> **Problem to work on**:
Each entry should be quoted word for word, including every mark of punctuation.

Plain-text document sources
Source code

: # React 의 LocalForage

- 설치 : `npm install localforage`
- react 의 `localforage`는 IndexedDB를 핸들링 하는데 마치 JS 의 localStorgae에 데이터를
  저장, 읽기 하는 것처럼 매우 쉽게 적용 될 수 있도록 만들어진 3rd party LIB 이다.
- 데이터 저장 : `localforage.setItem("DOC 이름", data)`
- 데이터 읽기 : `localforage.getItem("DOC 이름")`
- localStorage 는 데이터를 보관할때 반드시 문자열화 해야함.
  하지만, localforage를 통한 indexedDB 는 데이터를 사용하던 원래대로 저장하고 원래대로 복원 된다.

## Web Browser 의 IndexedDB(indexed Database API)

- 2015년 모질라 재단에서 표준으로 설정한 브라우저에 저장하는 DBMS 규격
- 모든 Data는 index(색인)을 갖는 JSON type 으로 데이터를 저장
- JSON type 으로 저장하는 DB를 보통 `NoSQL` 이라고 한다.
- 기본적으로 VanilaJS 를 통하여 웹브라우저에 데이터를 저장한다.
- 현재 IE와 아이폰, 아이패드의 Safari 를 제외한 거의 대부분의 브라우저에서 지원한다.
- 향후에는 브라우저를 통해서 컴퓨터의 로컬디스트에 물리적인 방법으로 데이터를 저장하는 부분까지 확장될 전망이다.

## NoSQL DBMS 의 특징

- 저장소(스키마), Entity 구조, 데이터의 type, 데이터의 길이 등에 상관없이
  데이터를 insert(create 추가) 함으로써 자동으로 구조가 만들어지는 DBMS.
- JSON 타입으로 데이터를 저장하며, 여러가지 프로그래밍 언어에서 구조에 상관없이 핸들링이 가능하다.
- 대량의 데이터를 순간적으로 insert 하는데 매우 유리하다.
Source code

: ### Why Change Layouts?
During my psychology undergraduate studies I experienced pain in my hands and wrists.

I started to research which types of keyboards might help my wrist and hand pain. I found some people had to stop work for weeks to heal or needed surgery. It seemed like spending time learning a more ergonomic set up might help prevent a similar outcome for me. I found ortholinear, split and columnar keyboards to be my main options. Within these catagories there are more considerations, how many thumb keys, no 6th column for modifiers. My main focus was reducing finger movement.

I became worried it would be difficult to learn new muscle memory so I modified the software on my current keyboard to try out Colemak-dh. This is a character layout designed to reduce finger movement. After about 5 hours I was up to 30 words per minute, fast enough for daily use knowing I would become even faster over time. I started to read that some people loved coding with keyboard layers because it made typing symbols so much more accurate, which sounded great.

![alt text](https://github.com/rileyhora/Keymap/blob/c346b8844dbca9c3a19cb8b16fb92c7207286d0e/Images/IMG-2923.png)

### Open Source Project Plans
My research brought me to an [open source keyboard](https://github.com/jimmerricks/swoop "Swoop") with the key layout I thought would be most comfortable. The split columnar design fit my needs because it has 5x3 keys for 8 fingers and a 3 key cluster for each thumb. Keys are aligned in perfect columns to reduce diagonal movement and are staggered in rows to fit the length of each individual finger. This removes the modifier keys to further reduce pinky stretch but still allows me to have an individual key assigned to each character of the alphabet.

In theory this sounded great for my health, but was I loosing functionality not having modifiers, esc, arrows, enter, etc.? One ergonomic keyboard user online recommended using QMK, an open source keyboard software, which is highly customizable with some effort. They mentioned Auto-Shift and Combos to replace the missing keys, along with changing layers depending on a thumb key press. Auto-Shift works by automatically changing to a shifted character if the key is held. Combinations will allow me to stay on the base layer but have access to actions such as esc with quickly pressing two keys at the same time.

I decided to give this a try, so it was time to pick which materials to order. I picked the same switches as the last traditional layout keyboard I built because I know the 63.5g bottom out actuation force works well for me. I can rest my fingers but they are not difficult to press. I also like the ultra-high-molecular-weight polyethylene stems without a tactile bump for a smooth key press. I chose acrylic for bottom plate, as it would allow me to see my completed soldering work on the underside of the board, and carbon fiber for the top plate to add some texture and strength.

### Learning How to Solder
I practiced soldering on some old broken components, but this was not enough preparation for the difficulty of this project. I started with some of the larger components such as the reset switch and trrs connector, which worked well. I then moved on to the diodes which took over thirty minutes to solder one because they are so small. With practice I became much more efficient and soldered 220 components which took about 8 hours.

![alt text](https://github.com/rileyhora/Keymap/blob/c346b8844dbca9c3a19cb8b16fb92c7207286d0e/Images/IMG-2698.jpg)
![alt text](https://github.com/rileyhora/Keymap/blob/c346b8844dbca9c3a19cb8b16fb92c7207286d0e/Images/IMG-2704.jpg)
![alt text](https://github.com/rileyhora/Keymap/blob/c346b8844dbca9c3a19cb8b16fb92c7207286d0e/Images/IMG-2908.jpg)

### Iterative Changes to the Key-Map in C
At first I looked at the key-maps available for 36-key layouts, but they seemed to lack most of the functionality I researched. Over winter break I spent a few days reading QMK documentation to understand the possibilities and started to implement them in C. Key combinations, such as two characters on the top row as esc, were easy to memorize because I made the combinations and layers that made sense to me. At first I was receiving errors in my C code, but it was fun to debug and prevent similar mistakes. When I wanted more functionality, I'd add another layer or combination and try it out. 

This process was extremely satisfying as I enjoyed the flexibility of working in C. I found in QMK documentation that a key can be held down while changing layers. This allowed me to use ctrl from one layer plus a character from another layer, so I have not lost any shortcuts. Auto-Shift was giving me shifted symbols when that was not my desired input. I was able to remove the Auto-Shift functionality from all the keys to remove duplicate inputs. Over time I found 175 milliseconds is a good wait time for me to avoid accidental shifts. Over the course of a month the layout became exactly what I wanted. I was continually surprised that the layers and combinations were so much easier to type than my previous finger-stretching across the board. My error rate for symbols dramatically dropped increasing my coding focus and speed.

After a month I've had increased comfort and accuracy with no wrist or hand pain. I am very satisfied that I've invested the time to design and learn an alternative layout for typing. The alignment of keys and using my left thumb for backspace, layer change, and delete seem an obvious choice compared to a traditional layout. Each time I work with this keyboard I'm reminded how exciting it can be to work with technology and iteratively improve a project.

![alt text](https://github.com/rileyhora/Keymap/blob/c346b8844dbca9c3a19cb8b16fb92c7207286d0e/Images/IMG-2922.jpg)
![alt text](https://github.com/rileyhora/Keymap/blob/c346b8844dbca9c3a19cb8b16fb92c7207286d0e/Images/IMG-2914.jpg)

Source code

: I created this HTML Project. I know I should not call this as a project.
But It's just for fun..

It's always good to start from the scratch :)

> **Solution to the exercise**:
Source code

: # React 의 LocalForage

- 설치 : `npm install localforage`
- react 의 `localforage`는 IndexedDB를 핸들링 하는데 마치 JS 의 localStorgae에 데이터를
  저장, 읽기 하는 것처럼 매우 쉽게 적용 될 수 있도록 만들어진 3rd party LIB 이다.
- 데이터 저장 : `localforage.setItem("DOC 이름", data)`
- 데이터 읽기 : `localforage.getItem("DOC 이름")`
- localStorage 는 데이터를 보관할때 반드시 문자열화 해야함.
  하지만, localforage를 통한 indexedDB 는 데이터를 사용하던 원래대로 저장하고 원래대로 복원 된다.

## Web Browser 의 IndexedDB(indexed Database API)

- 2015년 모질라 재단에서 표준으로 설정한 브라우저에 저장하는 DBMS 규격
- 모든 Data는 index(색인)을 갖는 JSON type 으로 데이터를 저장
- JSON type 으로 저장하는 DB를 보통 `NoSQL` 이라고 한다.
- 기본적으로 VanilaJS 를 통하여 웹브라우저에 데이터를 저장한다.
- 현재 IE와 아이폰, 아이패드의 Safari 를 제외한 거의 대부분의 브라우저에서 지원한다.
- 향후에는 브라우저를 통해서 컴퓨터의 로컬디스트에 물리적인 방법으로 데이터를 저장하는 부분까지 확장될 전망이다.

## NoSQL DBMS 의 특징

- 저장소(스키마), Entity 구조, 데이터의 type, 데이터의 길이 등에 상관없이
  데이터를 insert(create 추가) 함으로써 자동으로 구조가 만들어지는 DBMS.
- JSON 타입으로 데이터를 저장하며, 여러가지 프로그래밍 언어에서 구조에 상관없이 핸들링이 가능하다.
- 대량의 데이터를 순간적으로 insert 하는데 매우 유리하다.
Source code

: ### Why Change Layouts?
During my psychology undergraduate studies I experienced pain in my hands and wrists.

I started to research which types of keyboards might help my wrist and hand pain. I found some people had to stop work for weeks to heal or needed surgery. It seemed like spending time learning a more ergonomic set up might help prevent a similar outcome for me. I found ortholinear, split and columnar keyboards to be my main options. Within these catagories there are more considerations, how many thumb keys, no 6th column for modifiers. My main focus was reducing finger movement.

I became worried it would be difficult to learn new muscle memory so I modified the software on my current keyboard to try out Colemak-dh. This is a character layout designed to reduce finger movement. After about 5 hours I was up to 30 words per minute, fast enough for daily use knowing I would become even faster over time. I started to read that some people loved coding with keyboard layers because it made typing symbols so much more accurate, which sounded great.

![alt text](https://github.com/rileyhora/Keymap/blob/c346b8844dbca9c3a19cb8b16fb92c7207286d0e/Images/IMG-2923.png)

### Open Source Project Plans
My research brought me to an [open source keyboard](https://github.com/jimmerricks/swoop "Swoop") with the key layout I thought would be most comfortable. The split columnar design fit my needs because it has 5x3 keys for 8 fingers and a 3 key cluster for each thumb. Keys are aligned in perfect columns to reduce diagonal movement and are staggered in rows to fit the length of each individual finger. This removes the modifier keys to further reduce pinky stretch but still allows me to have an individual key assigned to each character of the alphabet.

In theory this sounded great for my health, but was I loosing functionality not having modifiers, esc, arrows, enter, etc.? One ergonomic keyboard user online recommended using QMK, an open source keyboard software, which is highly customizable with some effort. They mentioned Auto-Shift and Combos to replace the missing keys, along with changing layers depending on a thumb key press. Auto-Shift works by automatically changing to a shifted character if the key is held. Combinations will allow me to stay on the base layer but have access to actions such as esc with quickly pressing two keys at the same time.

I decided to give this a try, so it was time to pick which materials to order. I picked the same switches as the last traditional layout keyboard I built because I know the 63.5g bottom out actuation force works well for me. I can rest my fingers but they are not difficult to press. I also like the ultra-high-molecular-weight polyethylene stems without a tactile bump for a smooth key press. I chose acrylic for bottom plate, as it would allow me to see my completed soldering work on the underside of the board, and carbon fiber for the top plate to add some texture and strength.

### Learning How to Solder
I practiced soldering on some old broken components, but this was not enough preparation for the difficulty of this project. I started with some of the larger components such as the reset switch and trrs connector, which worked well. I then moved on to the diodes which took over thirty minutes to solder one because they are so small. With practice I became much more efficient and soldered 220 components which took about 8 hours.

![alt text](https://github.com/rileyhora/Keymap/blob/c346b8844dbca9c3a19cb8b16fb92c7207286d0e/Images/IMG-2698.jpg)
![alt text](https://github.com/rileyhora/Keymap/blob/c346b8844dbca9c3a19cb8b16fb92c7207286d0e/Images/IMG-2704.jpg)
![alt text](https://github.com/rileyhora/Keymap/blob/c346b8844dbca9c3a19cb8b16fb92c7207286d0e/Images/IMG-2908.jpg)

### Iterative Changes to the Key-Map in C
At first I looked at the key-maps available for 36-key layouts, but they seemed to lack most of the functionality I researched. Over winter break I spent a few days reading QMK documentation to understand the possibilities and started to implement them in C. Key combinations, such as two characters on the top row as esc, were easy to memorize because I made the combinations and layers that made sense to me. At first I was receiving errors in my C code, but it was fun to debug and prevent similar mistakes. When I wanted more functionality, I'd add another layer or combination and try it out. 

This process was extremely satisfying as I enjoyed the flexibility of working in C. I found in QMK documentation that a key can be held down while changing layers. This allowed me to use ctrl from one layer plus a character from another layer, so I have not lost any shortcuts. Auto-Shift was giving me shifted symbols when that was not my desired input. I was able to remove the Auto-Shift functionality from all the keys to remove duplicate inputs. Over time I found 175 milliseconds is a good wait time for me to avoid accidental shifts. Over the course of a month the layout became exactly what I wanted. I was continually surprised that the layers and combinations were so much easier to type than my previous finger-stretching across the board. My error rate for symbols dramatically dropped increasing my coding focus and speed.

After a month I've had increased comfort and accuracy with no wrist or hand pain. I am very satisfied that I've invested the time to design and learn an alternative layout for typing. The alignment of keys and using my left thumb for backspace, layer change, and delete seem an obvious choice compared to a traditional layout. Each time I work with this keyboard I'm reminded how exciting it can be to work with technology and iteratively improve a project.

![alt text](https://github.com/rileyhora/Keymap/blob/c346b8844dbca9c3a19cb8b16fb92c7207286d0e/Images/IMG-2922.jpg)
![alt text](https://github.com/rileyhora/Keymap/blob/c346b8844dbca9c3a19cb8b16fb92c7207286d0e/Images/IMG-2914.jpg)

Source code

: I created this HTML Project. I know I should not call this as a project.
But It's just for fun..

It's always good to start from the scratch :)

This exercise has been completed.